If you only need ad-hoc, throwaway search for a quick experiment, OpenSearch Serverless (aws_opensearchserverless_collection) may fit better — this module targets provisioned domains where you control capacity and cost.
Module structure
terraform-module-aws-opensearch/
├── versions.tf
├── main.tf
├── variables.tf
└── outputs.tf
# versions.tf
terraform {
required_version = ">= 1.5.0"
required_providers {
aws = {
source = "hashicorp/aws"
version = "~> 5.0"
}
random = {
source = "hashicorp/random"
version = "~> 3.5"
}
}
}
# main.tf
# A strong, random internal master password when FGAC uses an internal user
# database and the caller does not supply one explicitly.
resource "random_password" "master" {
count = (
var.advanced_security_enabled &&
var.internal_user_database_enabled &&
var.master_user_password == null
) ? 1 : 0
length = 24
special = true
min_upper = 2
min_lower = 2
min_numeric = 2
override_special = "!#$%^&*()-_=+"
}
locals {
domain_name = var.domain_name
# Zone awareness must be on whenever we span more than one AZ.
zone_awareness_enabled = var.availability_zone_count > 1
# Resolve the internal master password from the caller or the generated one.

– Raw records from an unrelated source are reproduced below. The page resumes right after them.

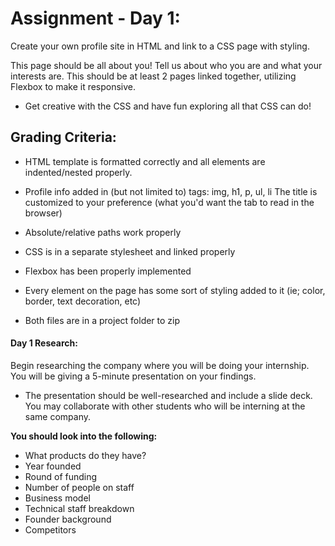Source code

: # Assignment - Day 1:

Create your own profile site in HTML and link to a CSS page with styling.

This page should be all about you! Tell us about who you are and what your interests are. This should be at least 2 pages linked together, utilizing Flexbox to make it responsive.

* Get creative with the CSS and have fun exploring all that CSS can do!

## Grading Criteria:

* HTML template is formatted correctly and all elements are indented/nested properly.

* Profile info added in (but not limited to) tags: img, h1, p, ul, li
The title is customized to your preference (what you'd want the tab to read in the browser)

* Absolute/relative paths work properly

* CSS is in a separate stylesheet and linked properly

* Flexbox has been properly implemented

* Every element on the page has some sort of styling added to it (ie; color, border, text decoration, etc)

* Both files are in a project folder to zip

#### Day 1 Research:

Begin researching the company where you will be doing your internship. You will be giving a 5-minute presentation on your findings.

* The presentation should be well-researched and include a slide deck. You may collaborate with other students who will be interning at the same company.

**You should look into the following:**
* What products do they have?
* Year founded
* Round of funding
* Number of people on staff
* Business model
* Technical staff breakdown
* Founder background
* Competitors
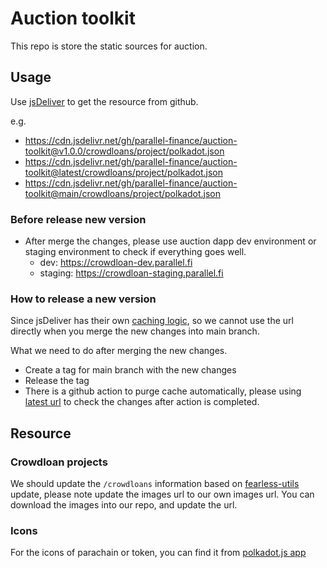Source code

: # Auction toolkit

This repo is store the static sources for auction.

## Usage

Use [jsDeliver](https://github.com/jsdelivr/jsdelivr#github) to get the resource from github.

e.g.

- https://cdn.jsdelivr.net/gh/parallel-finance/auction-toolkit@v1.0.0/crowdloans/project/polkadot.json
- https://cdn.jsdelivr.net/gh/parallel-finance/auction-toolkit@latest/crowdloans/project/polkadot.json
- https://cdn.jsdelivr.net/gh/parallel-finance/auction-toolkit@main/crowdloans/project/polkadot.json

### Before release new version

- After merge the changes, please use auction dapp dev environment or staging environment to check if everything goes well.
  - dev: https://crowdloan-dev.parallel.fi
  - staging: https://crowdloan-staging.parallel.fi

### How to release a new version

Since jsDeliver has their own [caching logic](https://github.com/jsdelivr/jsdelivr#caching), so we cannot use the url directly when you merge the new changes into main branch.

What we need to do after merging the new changes.

- Create a tag for main branch with the new changes
- Release the tag
- There is a github action to purge cache automatically, please using [latest url](https://cdn.jsdelivr.net/gh/parallel-finance/auction-toolkit@latest/crowdloans/project/polkadot.json) to check the changes after action is completed.

## Resource

### Crowdloan projects

We should update the `/crowdloans` information based on [fearless-utils](https://github.com/soramitsu/fearless-utils) update, please note update the images url to our own images url. You can download the images into our repo, and update the url.

### Icons

For the icons of parachain or token, you can find it from [polkadot.js app](https://github.com/polkadot-js/apps/tree/master/packages/apps-config/src/ui/logos)
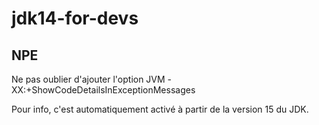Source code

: # jdk14-for-devs

## NPE
Ne pas oublier d'ajouter l'option JVM -XX:+ShowCodeDetailsInExceptionMessages

Pour info, c'est automatiquement activé à partir de la version 15 du JDK.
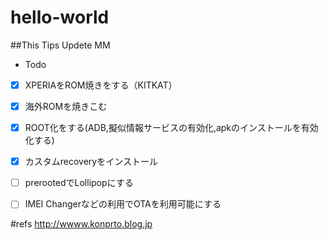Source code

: # hello-world
##This Tips Updete MM
* Todo

- [x] XPERIAをROM焼きをする（KITKAT）
- [x] 海外ROMを焼きこむ
- [x] ROOT化をする(ADB,擬似情報サービスの有効化,apkのインストールを有効化する)
- [x] カスタムrecoveryをインストール
- [ ] prerootedでLollipopにする
- [ ] IMEI Changerなどの利用でOTAを利用可能にする 


#refs http://wwww.konprto.blog.jp
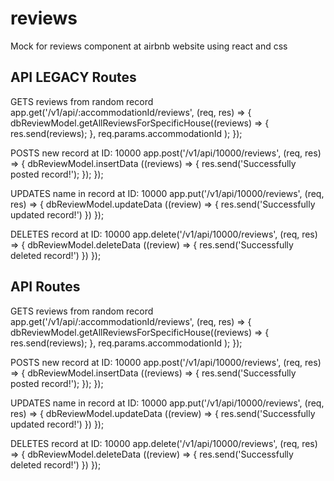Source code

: # reviews
Mock for reviews component at airbnb website using react and css

## API LEGACY Routes

GETS reviews from random record
app.get('/v1/api/:accommodationId/reviews', (req, res) => {
  dbReviewModel.getAllReviewsForSpecificHouse((reviews) => {
    res.send(reviews);
  },
  req.params.accommodationId
  );
});

POSTS new record at ID: 10000
app.post('/v1/api/10000/reviews', (req, res) => {
  dbReviewModel.insertData ((reviews) => {
    res.send('Successfully posted record!');
  });
});

UPDATES name in record at ID: 10000
app.put('/v1/api/10000/reviews', (req, res) => {
  dbReviewModel.updateData ((review) => {
    res.send('Successfully updated record!')
  })
});

DELETES record at ID: 10000
app.delete('/v1/api/10000/reviews', (req, res) => {
  dbReviewModel.deleteData ((review) => {
    res.send('Successfully deleted record!')
  })
});

## API Routes 
GETS reviews from random record
app.get('/v1/api/:accommodationId/reviews', (req, res) => {
  dbReviewModel.getAllReviewsForSpecificHouse((reviews) => {
    res.send(reviews);
  },
  req.params.accommodationId
  );
});

POSTS new record at ID: 10000
app.post('/v1/api/10000/reviews', (req, res) => {
  dbReviewModel.insertData ((reviews) => {
    res.send('Successfully posted record!');
  });
});

UPDATES name in record at ID: 10000
app.put('/v1/api/10000/reviews', (req, res) => {
  dbReviewModel.updateData ((review) => {
    res.send('Successfully updated record!')
  })
});

DELETES record at ID: 10000
app.delete('/v1/api/10000/reviews', (req, res) => {
  dbReviewModel.deleteData ((review) => {
    res.send('Successfully deleted record!')
  })
});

resolved_master_password = (
var.advanced_security_enabled && var.internal_user_database_enabled
? coalesce(var.master_user_password, try(random_password.master[0].result, null))
: null
)
# Default open-but-FGAC-gated access policy when the caller passes none.

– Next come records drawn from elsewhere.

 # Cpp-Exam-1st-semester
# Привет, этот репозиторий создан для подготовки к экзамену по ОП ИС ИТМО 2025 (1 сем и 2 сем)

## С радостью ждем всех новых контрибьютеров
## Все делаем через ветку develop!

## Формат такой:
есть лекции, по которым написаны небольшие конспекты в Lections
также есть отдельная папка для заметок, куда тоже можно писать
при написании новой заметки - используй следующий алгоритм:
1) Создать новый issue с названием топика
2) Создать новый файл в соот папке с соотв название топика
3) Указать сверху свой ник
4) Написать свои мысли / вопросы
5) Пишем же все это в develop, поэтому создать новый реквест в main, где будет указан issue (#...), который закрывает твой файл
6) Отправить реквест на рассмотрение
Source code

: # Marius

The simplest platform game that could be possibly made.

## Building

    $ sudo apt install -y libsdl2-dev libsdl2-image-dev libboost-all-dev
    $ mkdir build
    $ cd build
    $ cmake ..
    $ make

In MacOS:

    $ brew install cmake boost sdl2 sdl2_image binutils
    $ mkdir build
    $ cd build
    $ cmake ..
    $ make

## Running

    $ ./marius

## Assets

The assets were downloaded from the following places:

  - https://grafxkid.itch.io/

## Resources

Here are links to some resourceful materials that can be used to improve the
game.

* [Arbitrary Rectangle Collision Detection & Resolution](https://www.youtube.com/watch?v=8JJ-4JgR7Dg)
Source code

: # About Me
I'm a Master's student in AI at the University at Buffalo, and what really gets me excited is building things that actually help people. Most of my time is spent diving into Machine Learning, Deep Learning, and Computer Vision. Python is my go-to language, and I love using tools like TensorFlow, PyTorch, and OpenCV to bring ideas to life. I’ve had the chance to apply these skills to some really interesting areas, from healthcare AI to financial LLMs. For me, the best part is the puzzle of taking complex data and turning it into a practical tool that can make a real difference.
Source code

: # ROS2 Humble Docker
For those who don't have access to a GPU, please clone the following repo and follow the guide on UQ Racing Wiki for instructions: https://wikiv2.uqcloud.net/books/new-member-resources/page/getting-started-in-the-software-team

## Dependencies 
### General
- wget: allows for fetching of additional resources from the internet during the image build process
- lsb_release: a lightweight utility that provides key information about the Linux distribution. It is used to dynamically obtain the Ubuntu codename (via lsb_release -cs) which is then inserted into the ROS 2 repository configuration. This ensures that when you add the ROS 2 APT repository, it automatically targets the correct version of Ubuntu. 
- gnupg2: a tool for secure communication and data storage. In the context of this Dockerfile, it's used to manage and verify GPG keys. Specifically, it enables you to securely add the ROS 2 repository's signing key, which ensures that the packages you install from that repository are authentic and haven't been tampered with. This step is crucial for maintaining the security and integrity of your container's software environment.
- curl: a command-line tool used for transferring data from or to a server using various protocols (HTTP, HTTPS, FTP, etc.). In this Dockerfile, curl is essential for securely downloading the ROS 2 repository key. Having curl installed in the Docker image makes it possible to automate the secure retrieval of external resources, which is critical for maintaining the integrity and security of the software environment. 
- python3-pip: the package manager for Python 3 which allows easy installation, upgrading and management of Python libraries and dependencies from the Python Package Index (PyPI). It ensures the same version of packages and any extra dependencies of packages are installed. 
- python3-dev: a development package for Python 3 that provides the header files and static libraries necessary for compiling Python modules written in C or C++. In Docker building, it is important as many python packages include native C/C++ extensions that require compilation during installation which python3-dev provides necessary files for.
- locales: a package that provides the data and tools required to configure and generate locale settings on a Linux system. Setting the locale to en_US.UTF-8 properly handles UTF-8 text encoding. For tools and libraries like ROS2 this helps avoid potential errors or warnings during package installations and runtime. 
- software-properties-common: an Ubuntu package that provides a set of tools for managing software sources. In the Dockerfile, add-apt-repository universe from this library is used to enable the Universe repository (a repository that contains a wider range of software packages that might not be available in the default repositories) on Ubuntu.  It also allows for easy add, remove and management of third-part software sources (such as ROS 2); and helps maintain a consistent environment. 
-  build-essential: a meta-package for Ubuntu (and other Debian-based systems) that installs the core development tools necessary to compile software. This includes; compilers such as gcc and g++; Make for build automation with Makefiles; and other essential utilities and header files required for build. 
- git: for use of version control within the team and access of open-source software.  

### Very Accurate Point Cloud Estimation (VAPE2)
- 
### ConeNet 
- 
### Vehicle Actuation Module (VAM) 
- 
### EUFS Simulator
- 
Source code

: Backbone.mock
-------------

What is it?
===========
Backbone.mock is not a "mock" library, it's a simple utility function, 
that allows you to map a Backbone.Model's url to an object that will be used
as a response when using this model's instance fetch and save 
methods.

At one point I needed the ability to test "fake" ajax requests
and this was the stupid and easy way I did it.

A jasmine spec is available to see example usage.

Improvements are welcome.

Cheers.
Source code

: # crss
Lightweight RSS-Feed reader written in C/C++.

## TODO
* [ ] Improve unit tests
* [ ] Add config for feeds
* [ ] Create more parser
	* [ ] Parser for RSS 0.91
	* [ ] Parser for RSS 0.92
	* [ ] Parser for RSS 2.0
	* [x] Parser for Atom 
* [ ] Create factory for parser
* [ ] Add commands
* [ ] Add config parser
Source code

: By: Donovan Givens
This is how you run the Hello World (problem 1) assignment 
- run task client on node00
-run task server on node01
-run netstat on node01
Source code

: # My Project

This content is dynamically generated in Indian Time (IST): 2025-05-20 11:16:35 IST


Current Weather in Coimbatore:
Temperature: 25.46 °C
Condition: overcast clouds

# Authorization is still enforced by fine-grained access control.
default_access_policies = jsonencode({
Version = "2012-10-17"
Statement = [
{
Effect = "Allow"
Principal = { AWS = "*" }
Action = "es:*"
Resource = "arn:${data.aws_partition.current.partition}:es:${data.aws_region.current.name}:${data.aws_caller_identity.current.account_id}:domain/${local.domain_name}/*"
}
]
})
log_types = {
index_slow_logs = "INDEX_SLOW_LOGS"
search_slow_logs = "SEARCH_SLOW_LOGS"
es_application_logs = "ES_APPLICATION_LOGS"
}
enabled_log_types = { for k, v in local.log_types : k => v if contains(var.published_log_types, v) }
}
data "aws_partition" "current" {}
data "aws_region" "current" {}
data "aws_caller_identity" "current" {}
# One CloudWatch log group per published log type.

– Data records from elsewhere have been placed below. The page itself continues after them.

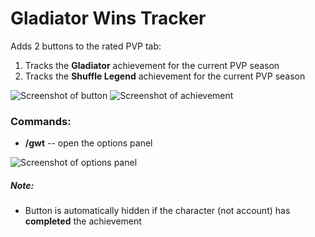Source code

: # Gladiator Wins Tracker

Adds 2 buttons to the rated PVP tab:

1. Tracks the **Gladiator** achievement for the current PVP season
2. Tracks the **Shuffle Legend** achievement for the current PVP season

![Screenshot of button](https://imgur.com/vfBbRcu.png)
![Screenshot of achievement](https://imgur.com/lIiIcQr.png)

### Commands:

- **/gwt** -- open the options panel

![Screenshot of options panel](https://imgur.com/QKSsYJn.png)

##### Note:

- Button is automatically hidden if the character (not account) has **completed** the achievement
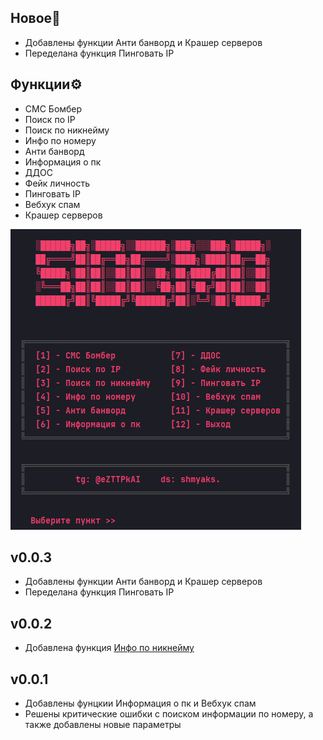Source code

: ## **Новое🚀**
- Добавлены функции Анти банворд и Крашер серверов
- Переделана функция Пинговать IP

## **Функции⚙️**
- СМС Бомбер
- Поиск по IP
- Поиск по никнейму
- Инфо по номеру
- Анти банворд
- Информация о пк
- ДДОС
- Фейк личность
- Пинговать IP
- Вебхук спам
- Крашер серверов


![img.png](img.png)

## v0.0.3
- Добавлены функции Анти банворд и Крашер серверов
- Переделана функция Пинговать IP

## v0.0.2
- Добавлена функция [Инфо по никнейму](https://github.com/wishihab/userrecon/tree/master)

## v0.0.1
- Добавлены фунцкии Информация о пк и Вебхук спам
- Решены критические ошибки с поиском информации по номеру, а также добавлены новые параметры
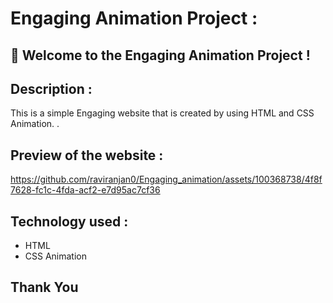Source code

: # Engaging Animation Project :


## 🚀 Welcome to the Engaging Animation Project ! 


## Description :
This is a simple Engaging website that is created by using HTML and CSS Animation. .

## Preview of the website :

https://github.com/raviranjan0/Engaging_animation/assets/100368738/4f8f7628-fc1c-4fda-acf2-e7d95ac7cf36

## Technology used :
- HTML
- CSS Animation

## Thank You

resource "aws_cloudwatch_log_group" "this" {
for_each = local.enabled_log_types
name = "/aws/opensearch/${local.domain_name}/${each.key}"
retention_in_days = var.log_retention_in_days
kms_key_id = var.log_kms_key_arn
tags = var.tags
}
# Resource policy allowing the OpenSearch service to write to those log groups.
resource "aws_cloudwatch_log_resource_policy" "this" {
count = length(local.enabled_log_types) > 0 ? 1 : 0
policy_name = "${local.domain_name}-opensearch-logs"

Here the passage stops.